When two companies hold 70 percent of a market, the competitive pressure to improve formulations is largely removed. The incentive shifts from ingredient quality to brand marketing and shelf placement negotiations. Mars and Nestle Purina spend a combined figure estimated at over 1 billion EUR annually on pet food advertising across Europe. That budget does not go into sourcing better tuna or removing sugar from the recipe - it goes into television spots that show cats enthusiastically eating products that contain 4 percent meat. The 4 percent figure is not an accident or a compromise: it is the legal minimum required under EU Regulation 767/2009 to print the ingredient name on the front of the pack. Both groups have optimised their formulations to hit this floor, then invested the cost savings into marketing budgets that make these products synonymous with "cat food" in the minds of millions of consumers who have never read a label.

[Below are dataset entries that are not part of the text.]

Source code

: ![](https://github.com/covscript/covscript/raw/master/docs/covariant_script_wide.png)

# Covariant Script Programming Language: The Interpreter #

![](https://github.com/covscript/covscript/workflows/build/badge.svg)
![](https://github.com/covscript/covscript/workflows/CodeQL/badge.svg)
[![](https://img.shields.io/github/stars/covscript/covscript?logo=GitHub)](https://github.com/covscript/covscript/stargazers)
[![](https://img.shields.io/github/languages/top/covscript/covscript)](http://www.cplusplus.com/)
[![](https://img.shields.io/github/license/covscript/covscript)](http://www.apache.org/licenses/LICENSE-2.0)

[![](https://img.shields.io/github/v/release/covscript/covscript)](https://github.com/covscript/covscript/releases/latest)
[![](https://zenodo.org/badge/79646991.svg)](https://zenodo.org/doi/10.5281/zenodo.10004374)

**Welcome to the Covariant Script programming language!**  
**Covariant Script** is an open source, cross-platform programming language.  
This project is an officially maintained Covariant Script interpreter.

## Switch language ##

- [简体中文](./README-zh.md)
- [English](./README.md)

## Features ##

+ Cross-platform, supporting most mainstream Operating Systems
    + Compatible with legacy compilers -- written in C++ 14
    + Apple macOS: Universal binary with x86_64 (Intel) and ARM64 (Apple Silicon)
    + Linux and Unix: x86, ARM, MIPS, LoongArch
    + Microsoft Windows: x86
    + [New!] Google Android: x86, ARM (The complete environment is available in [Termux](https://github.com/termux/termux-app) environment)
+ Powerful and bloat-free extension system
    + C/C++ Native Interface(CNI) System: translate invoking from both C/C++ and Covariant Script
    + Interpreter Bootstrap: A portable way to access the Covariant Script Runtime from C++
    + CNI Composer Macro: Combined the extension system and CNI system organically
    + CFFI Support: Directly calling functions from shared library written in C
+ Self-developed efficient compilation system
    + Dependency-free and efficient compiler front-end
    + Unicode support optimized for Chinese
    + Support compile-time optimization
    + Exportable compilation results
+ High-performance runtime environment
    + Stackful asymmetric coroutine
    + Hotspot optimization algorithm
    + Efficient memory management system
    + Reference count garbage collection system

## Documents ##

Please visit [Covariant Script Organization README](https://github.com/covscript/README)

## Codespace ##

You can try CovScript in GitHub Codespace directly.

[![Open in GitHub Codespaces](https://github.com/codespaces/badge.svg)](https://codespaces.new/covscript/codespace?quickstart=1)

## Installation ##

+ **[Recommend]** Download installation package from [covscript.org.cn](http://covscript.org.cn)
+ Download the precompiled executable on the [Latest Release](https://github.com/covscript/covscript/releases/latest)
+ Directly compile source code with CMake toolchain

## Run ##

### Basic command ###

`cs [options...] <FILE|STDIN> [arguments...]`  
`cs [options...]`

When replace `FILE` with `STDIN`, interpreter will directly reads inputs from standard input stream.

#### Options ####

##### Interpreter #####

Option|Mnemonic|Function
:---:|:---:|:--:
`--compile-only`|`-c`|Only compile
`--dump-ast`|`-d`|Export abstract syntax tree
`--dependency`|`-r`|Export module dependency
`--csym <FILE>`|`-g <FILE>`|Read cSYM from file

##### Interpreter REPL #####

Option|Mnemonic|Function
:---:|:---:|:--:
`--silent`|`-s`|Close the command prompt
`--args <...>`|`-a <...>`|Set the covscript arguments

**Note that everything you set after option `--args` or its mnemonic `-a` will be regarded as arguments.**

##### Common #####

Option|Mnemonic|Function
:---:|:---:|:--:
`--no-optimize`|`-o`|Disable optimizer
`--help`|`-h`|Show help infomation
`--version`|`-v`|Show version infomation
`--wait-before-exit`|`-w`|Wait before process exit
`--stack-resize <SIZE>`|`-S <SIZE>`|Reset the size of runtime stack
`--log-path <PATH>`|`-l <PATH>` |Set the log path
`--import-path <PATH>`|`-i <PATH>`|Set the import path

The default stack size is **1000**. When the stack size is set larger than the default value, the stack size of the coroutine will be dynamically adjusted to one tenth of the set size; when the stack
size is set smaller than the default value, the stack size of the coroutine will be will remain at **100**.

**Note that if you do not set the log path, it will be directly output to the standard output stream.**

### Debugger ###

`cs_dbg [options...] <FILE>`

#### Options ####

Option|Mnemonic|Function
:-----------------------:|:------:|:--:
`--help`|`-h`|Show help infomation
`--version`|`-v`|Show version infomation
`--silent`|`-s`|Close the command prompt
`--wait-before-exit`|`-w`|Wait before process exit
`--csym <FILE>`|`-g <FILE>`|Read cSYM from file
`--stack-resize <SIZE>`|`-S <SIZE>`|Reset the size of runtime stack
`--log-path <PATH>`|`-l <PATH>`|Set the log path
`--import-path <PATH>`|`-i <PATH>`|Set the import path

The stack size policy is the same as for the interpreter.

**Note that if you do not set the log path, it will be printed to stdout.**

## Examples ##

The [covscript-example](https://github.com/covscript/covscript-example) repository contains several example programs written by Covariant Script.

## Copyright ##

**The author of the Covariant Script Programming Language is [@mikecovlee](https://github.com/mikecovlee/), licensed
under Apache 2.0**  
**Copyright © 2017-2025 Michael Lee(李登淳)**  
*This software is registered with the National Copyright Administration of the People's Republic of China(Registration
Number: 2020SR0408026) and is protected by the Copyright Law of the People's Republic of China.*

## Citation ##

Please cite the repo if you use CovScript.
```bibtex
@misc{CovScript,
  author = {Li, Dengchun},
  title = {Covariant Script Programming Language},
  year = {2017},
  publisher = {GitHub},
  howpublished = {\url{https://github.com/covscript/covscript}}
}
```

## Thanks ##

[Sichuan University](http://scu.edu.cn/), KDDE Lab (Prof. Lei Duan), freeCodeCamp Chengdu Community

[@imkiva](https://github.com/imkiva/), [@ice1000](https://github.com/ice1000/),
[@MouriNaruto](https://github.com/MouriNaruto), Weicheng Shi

The lack of competition also keeps innovation slow. The major reformulations in the Whiskas and Felix ranges over the past decade have been primarily cosmetic: new pouch formats, new flavour names, new graphics on the packaging. The underlying ingredient composition has remained essentially unchanged since the 1990s. By contrast, the independent and challenger brands in the A and B tier of this ranking - Applaws, Lily's Kitchen, Edgard and Cooper, Schesir - have all launched new complete recipes, improved their sourcing transparency, or achieved third-party certifications in the same period. This is what genuine competition looks like. The structural problem for consumers is that these challenger brands represent less than 15 percent of supermarket shelf space in most EU markets, because shelf placement is negotiated on volume and promotional spend, not on ingredient quality.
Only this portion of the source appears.